*What the task requires:*
What you write must match the records exactly, except for the images, which are left out.

(Beginning of Entries shown)

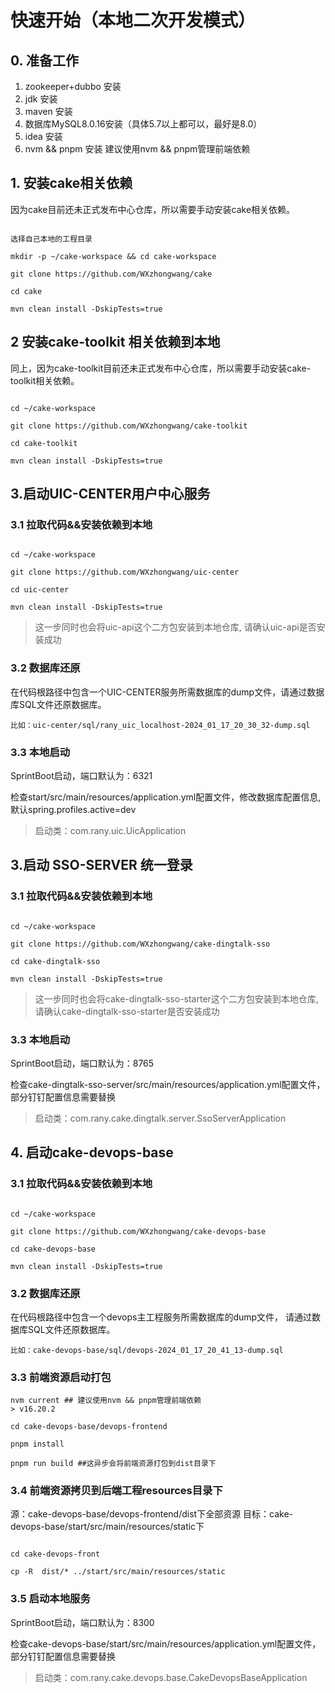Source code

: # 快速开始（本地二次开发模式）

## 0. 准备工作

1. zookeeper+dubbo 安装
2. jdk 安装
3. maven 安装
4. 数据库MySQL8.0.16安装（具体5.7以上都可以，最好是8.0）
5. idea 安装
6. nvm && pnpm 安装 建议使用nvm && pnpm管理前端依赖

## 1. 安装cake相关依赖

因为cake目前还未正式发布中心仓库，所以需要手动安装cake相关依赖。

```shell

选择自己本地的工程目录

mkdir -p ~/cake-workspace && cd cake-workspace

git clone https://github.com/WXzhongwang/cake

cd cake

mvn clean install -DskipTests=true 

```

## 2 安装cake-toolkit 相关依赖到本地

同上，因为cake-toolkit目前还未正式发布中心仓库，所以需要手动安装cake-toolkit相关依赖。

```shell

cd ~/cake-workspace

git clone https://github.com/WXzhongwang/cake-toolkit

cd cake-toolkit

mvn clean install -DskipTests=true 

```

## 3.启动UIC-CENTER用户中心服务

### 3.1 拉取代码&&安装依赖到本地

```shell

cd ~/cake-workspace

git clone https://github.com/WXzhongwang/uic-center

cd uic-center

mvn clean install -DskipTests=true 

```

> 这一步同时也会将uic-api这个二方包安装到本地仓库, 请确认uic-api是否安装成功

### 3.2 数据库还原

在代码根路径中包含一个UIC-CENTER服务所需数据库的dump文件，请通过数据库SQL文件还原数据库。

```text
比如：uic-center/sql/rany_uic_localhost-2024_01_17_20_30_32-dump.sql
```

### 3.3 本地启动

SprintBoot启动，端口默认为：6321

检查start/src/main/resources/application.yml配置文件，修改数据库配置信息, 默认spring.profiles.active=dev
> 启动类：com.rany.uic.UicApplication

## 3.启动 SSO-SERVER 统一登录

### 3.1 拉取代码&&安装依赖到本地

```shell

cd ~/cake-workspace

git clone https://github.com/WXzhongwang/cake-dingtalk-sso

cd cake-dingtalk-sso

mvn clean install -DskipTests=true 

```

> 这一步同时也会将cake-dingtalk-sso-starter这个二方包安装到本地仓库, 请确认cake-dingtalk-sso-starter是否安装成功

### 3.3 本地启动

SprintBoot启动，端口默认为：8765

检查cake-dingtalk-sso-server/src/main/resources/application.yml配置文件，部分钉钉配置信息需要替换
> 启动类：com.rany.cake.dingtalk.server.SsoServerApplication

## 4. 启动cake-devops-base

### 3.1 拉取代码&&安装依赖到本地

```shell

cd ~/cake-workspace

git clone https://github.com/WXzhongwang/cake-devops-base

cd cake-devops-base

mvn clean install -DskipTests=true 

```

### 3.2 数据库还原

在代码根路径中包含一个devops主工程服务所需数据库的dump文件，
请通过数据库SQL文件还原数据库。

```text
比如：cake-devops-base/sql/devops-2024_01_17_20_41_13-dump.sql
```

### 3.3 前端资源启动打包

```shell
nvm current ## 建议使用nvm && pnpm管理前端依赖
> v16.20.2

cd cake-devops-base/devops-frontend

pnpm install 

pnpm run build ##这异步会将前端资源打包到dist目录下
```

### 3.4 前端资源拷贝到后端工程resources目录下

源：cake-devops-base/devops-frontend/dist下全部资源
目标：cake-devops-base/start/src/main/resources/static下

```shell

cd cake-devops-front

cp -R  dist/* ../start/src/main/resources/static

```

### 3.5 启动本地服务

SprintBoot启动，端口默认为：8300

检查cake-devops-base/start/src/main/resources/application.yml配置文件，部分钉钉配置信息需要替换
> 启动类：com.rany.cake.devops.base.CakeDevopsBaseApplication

(End of Entries shown)

*Your response:*
Source code

: # 快速开始（本地二次开发模式）

## 0. 准备工作

1. zookeeper+dubbo 安装
2. jdk 安装
3. maven 安装
4. 数据库MySQL8.0.16安装（具体5.7以上都可以，最好是8.0）
5. idea 安装
6. nvm && pnpm 安装 建议使用nvm && pnpm管理前端依赖

## 1. 安装cake相关依赖

因为cake目前还未正式发布中心仓库，所以需要手动安装cake相关依赖。

```shell

选择自己本地的工程目录

mkdir -p ~/cake-workspace && cd cake-workspace

git clone https://github.com/WXzhongwang/cake

cd cake

mvn clean install -DskipTests=true 

```

## 2 安装cake-toolkit 相关依赖到本地

同上，因为cake-toolkit目前还未正式发布中心仓库，所以需要手动安装cake-toolkit相关依赖。

```shell

cd ~/cake-workspace

git clone https://github.com/WXzhongwang/cake-toolkit

cd cake-toolkit

mvn clean install -DskipTests=true 

```

## 3.启动UIC-CENTER用户中心服务

### 3.1 拉取代码&&安装依赖到本地

```shell

cd ~/cake-workspace

git clone https://github.com/WXzhongwang/uic-center

cd uic-center

mvn clean install -DskipTests=true 

```

> 这一步同时也会将uic-api这个二方包安装到本地仓库, 请确认uic-api是否安装成功

### 3.2 数据库还原

在代码根路径中包含一个UIC-CENTER服务所需数据库的dump文件，请通过数据库SQL文件还原数据库。

```text
比如：uic-center/sql/rany_uic_localhost-2024_01_17_20_30_32-dump.sql
```

### 3.3 本地启动

SprintBoot启动，端口默认为：6321

检查start/src/main/resources/application.yml配置文件，修改数据库配置信息, 默认spring.profiles.active=dev
> 启动类：com.rany.uic.UicApplication

## 3.启动 SSO-SERVER 统一登录

### 3.1 拉取代码&&安装依赖到本地

```shell

cd ~/cake-workspace

git clone https://github.com/WXzhongwang/cake-dingtalk-sso

cd cake-dingtalk-sso

mvn clean install -DskipTests=true 

```

> 这一步同时也会将cake-dingtalk-sso-starter这个二方包安装到本地仓库, 请确认cake-dingtalk-sso-starter是否安装成功

### 3.3 本地启动

SprintBoot启动，端口默认为：8765

检查cake-dingtalk-sso-server/src/main/resources/application.yml配置文件，部分钉钉配置信息需要替换
> 启动类：com.rany.cake.dingtalk.server.SsoServerApplication

## 4. 启动cake-devops-base

### 3.1 拉取代码&&安装依赖到本地

```shell

cd ~/cake-workspace

git clone https://github.com/WXzhongwang/cake-devops-base

cd cake-devops-base

mvn clean install -DskipTests=true 

```

### 3.2 数据库还原

在代码根路径中包含一个devops主工程服务所需数据库的dump文件，
请通过数据库SQL文件还原数据库。

```text
比如：cake-devops-base/sql/devops-2024_01_17_20_41_13-dump.sql
```

### 3.3 前端资源启动打包

```shell
nvm current ## 建议使用nvm && pnpm管理前端依赖
> v16.20.2

cd cake-devops-base/devops-frontend

pnpm install 

pnpm run build ##这异步会将前端资源打包到dist目录下
```

### 3.4 前端资源拷贝到后端工程resources目录下

源：cake-devops-base/devops-frontend/dist下全部资源
目标：cake-devops-base/start/src/main/resources/static下

```shell

cd cake-devops-front

cp -R  dist/* ../start/src/main/resources/static

```

### 3.5 启动本地服务

SprintBoot启动，端口默认为：8300

检查cake-devops-base/start/src/main/resources/application.yml配置文件，部分钉钉配置信息需要替换
> 启动类：com.rany.cake.devops.base.CakeDevopsBaseApplication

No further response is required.